**Your assignment**
Start at the first line of the material below and retype each line through the one containing "## [PythonでFizz Buzz", exactly.

**Extracted records**
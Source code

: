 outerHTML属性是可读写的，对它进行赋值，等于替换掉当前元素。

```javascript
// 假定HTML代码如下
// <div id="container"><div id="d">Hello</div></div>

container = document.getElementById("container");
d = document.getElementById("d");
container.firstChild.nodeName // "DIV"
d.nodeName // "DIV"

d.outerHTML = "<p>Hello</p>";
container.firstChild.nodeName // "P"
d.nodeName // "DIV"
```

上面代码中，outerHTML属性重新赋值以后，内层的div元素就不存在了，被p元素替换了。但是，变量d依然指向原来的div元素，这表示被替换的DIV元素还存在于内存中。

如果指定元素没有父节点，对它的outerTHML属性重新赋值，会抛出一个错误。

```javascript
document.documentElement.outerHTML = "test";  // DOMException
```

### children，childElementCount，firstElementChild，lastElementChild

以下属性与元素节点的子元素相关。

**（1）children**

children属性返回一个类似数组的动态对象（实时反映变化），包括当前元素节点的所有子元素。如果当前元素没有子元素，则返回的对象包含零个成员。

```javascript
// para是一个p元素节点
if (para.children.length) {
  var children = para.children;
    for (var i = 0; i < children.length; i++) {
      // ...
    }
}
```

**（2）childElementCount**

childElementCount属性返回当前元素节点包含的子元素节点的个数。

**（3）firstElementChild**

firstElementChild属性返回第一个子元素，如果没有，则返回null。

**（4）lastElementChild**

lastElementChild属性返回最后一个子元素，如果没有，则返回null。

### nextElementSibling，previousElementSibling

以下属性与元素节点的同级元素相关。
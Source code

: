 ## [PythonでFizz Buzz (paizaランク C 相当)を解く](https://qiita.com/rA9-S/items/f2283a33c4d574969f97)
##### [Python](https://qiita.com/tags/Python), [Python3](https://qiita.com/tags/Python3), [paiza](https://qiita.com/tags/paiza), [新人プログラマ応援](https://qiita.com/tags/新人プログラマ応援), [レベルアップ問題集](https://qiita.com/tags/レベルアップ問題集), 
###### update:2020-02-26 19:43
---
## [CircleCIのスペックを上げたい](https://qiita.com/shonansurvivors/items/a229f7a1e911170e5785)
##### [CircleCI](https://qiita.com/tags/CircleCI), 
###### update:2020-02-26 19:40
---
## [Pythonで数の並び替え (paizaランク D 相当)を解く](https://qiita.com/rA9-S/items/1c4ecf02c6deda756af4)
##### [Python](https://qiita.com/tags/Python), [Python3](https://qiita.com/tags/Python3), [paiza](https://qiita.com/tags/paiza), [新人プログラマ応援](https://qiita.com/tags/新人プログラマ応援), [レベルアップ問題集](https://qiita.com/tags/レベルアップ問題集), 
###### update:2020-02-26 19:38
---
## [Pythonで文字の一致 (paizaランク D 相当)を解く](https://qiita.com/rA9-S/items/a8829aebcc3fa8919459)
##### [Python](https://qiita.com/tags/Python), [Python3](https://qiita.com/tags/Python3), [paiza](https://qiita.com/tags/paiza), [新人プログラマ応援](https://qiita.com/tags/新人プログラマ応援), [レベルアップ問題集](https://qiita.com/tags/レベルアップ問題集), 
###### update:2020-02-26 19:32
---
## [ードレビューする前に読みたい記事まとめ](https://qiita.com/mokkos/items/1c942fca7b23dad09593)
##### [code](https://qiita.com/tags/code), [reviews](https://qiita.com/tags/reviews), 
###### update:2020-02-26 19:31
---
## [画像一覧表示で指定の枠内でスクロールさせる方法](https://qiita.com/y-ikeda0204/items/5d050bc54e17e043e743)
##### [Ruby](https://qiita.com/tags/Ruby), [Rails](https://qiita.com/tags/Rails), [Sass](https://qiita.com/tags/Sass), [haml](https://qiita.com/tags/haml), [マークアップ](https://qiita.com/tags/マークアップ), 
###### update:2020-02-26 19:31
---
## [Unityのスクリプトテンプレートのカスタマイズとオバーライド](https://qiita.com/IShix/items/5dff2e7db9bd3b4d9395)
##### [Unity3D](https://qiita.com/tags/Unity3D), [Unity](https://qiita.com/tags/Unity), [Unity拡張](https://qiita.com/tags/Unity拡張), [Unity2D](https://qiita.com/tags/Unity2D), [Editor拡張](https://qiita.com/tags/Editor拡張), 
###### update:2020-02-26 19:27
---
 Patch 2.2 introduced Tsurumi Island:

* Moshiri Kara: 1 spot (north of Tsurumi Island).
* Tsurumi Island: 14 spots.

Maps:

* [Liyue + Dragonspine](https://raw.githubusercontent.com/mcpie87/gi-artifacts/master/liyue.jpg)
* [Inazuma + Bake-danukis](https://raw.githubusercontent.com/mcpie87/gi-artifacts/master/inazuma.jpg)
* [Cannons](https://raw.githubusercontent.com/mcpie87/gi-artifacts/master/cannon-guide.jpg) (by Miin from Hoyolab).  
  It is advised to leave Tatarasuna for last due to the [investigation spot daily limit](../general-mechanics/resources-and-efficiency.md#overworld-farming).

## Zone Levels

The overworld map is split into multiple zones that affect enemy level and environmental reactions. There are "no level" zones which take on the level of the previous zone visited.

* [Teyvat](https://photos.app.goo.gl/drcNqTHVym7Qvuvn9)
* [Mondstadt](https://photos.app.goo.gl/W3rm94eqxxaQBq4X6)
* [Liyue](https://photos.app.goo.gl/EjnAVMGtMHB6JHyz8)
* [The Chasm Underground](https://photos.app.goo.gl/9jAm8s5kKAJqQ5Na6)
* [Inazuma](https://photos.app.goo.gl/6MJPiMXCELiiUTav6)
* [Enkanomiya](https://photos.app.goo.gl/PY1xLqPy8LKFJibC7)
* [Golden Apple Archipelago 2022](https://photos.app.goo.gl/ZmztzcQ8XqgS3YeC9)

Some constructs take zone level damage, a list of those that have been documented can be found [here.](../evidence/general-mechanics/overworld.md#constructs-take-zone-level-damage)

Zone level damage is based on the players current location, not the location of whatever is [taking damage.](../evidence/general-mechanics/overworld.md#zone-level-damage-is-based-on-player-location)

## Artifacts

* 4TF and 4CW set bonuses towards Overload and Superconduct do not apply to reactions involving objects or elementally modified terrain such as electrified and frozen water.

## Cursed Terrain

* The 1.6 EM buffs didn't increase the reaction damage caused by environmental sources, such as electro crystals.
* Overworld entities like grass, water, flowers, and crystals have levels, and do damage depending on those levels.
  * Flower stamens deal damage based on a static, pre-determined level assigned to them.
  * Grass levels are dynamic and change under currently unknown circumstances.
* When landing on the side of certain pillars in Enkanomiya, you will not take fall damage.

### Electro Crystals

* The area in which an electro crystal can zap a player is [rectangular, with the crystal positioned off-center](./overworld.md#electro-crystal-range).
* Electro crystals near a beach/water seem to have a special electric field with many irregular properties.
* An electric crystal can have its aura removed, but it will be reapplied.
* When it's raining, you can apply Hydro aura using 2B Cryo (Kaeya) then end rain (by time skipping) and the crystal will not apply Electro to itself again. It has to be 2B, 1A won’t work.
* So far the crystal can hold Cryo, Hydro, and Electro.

**Answer section**
Source code

: outerHTML属性是可读写的，对它进行赋值，等于替换掉当前元素。

```javascript
// 假定HTML代码如下
// <div id="container"><div id="d">Hello</div></div>

container = document.getElementById("container");
d = document.getElementById("d");
container.firstChild.nodeName // "DIV"
d.nodeName // "DIV"

d.outerHTML = "<p>Hello</p>";
container.firstChild.nodeName // "P"
d.nodeName // "DIV"
```

上面代码中，outerHTML属性重新赋值以后，内层的div元素就不存在了，被p元素替换了。但是，变量d依然指向原来的div元素，这表示被替换的DIV元素还存在于内存中。

如果指定元素没有父节点，对它的outerTHML属性重新赋值，会抛出一个错误。

```javascript
document.documentElement.outerHTML = "test";  // DOMException
```

### children，childElementCount，firstElementChild，lastElementChild

以下属性与元素节点的子元素相关。

**（1）children**

children属性返回一个类似数组的动态对象（实时反映变化），包括当前元素节点的所有子元素。如果当前元素没有子元素，则返回的对象包含零个成员。

```javascript
// para是一个p元素节点
if (para.children.length) {
  var children = para.children;
    for (var i = 0; i < children.length; i++) {
      // ...
    }
}
```

**（2）childElementCount**

childElementCount属性返回当前元素节点包含的子元素节点的个数。

**（3）firstElementChild**

firstElementChild属性返回第一个子元素，如果没有，则返回null。

**（4）lastElementChild**

lastElementChild属性返回最后一个子元素，如果没有，则返回null。

### nextElementSibling，previousElementSibling

以下属性与元素节点的同级元素相关。
Source code

: ## [PythonでFizz Buzz (paizaランク C 相当)を解く](https://qiita.com/rA9-S/items/f2283a33c4d574969f97)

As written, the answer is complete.